地球に生きる生き物にとって、太陽はなくてはならない存在です。人間も動物も植物も、太陽なくして育つことはできず、もしも太陽がなければ、地球はあっという間に凍りついてしまうでしょう。
掲出歌は、太陽の力に注目した歌ですが、その力には二面性があることを詠っています。
ひとつは「無数の命生む力」、もうひとつは「無数の命滅ぼす力」です。
一つ目の「無数の命生む力」は冒頭でも触れた通り、太陽があるからこそ地球上の生物は生きていくことができる、太陽があるからこそ新たな命が生まれるという正の側の力でしょう。地球が誕生してから、まさに無数の命が生まれて育ってきたことが想像できます。
もうひとつの「無数の命滅ぼす力」は、太陽の力を過度に受けてしまうとその力の大きさがゆえに、生物は滅ぼされてしまうという、そのような力のことでしょう。
紫外線を浴び続けると日焼けしたり、シミになったりするという非常に身近な例を見ても、太陽の力の強さを感じます。熱帯地域において日除けのない場所で人間が何時間も太陽の熱に晒されると、それこそ生死に関わるでしょう。
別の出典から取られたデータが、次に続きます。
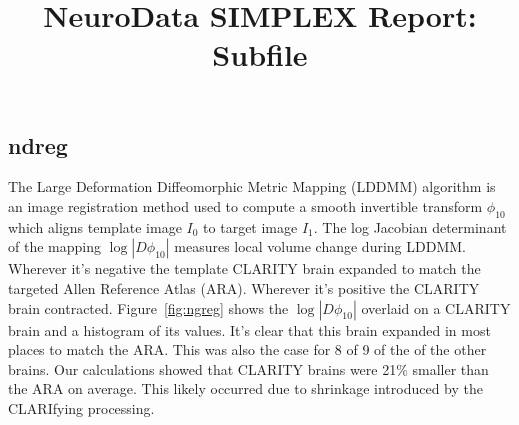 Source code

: \documentclass[simplex.tex]{subfiles}
\title{NeuroData SIMPLEX Report: Subfile}
\begin{document}


\subsection{ndreg}

The Large Deformation Diffeomorphic Metric Mapping (LDDMM) algorithm is
an image registration method used to compute a smooth invertible
transform $\phi_{10}$ which aligns template image $I_0$ to target
image $I_1$. The log Jacobian determinant of the mapping $\log
|D\phi_{10}|$ measures local volume change during LDDMM.  Wherever it’s
negative the template CLARITY brain expanded to match the targeted Allen
Reference Atlas (ARA).  Wherever it’s positive the CLARITY brain
contracted.  Figure~\ref{fig:ngreg} shows the $\log |D\phi_{10}|$ overlaid
on a CLARITY brain and a histogram of its values.  It’s clear that this
brain expanded in most places to match the ARA.  This was also the case
for 8 of 9 of the of the other brains.  Our calculations showed that
CLARITY brains were 21\% smaller than the ARA on average.  This likely
occurred due to shrinkage introduced by the CLARIfying processing.
\end{document}
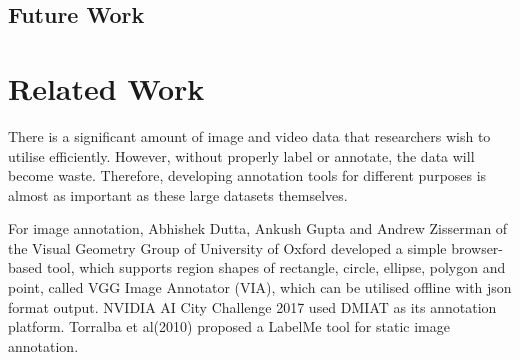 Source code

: \documentclass[conference]{IEEEtran}
\def\figref#1{Fig.~\ref{#1}}
\begin{document}
\subsection{Future Work}





	








\section{Related Work}\label{sec.related}

There is a significant amount of image and video data that researchers wish to utilise efficiently. However, without properly label or annotate, the data will become waste. Therefore, developing annotation tools for different purposes is almost as important as these large datasets themselves.

For image annotation, Abhishek Dutta, Ankush Gupta and Andrew Zisserman of the Visual Geometry Group of University of Oxford developed a simple browser-based tool, which supports region shapes of rectangle, circle, ellipse, polygon and point, called VGG Image Annotator (VIA)\cite{abh2017via}, which can be utilised offline with json format output. NVIDIA AI City Challenge 2017 used DMIAT as its annotation platform. Torralba et al(2010)\cite{Russell2008labelme} proposed a LabelMe tool for static image annotation.  
\end{document}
またイカロスが太陽に近づきすぎて、蠟の翼が溶けて墜落死したエピソードなども思い出されるのではないでしょうか。
記録としては残っていなくても、これまでに太陽の力によって無数の命が絶えていった歴史があるのでしょう。
太陽の力は適度に受ければ、大変有益なものとなりますが、まったく太陽の恩恵に預かれないか、反対に太陽の力の影響を過剰に受けてしまうと、それは生物を殺すことにもつながります。
端的に二つの力を並べている構成の歌ですが、太陽の力の正負の両面、そして太陽に関わって生きている地球上の生物の生と死、地球誕生以来の長い時間などを表されていて、スケールの大きさを感じとれる一首ではないでしょうか。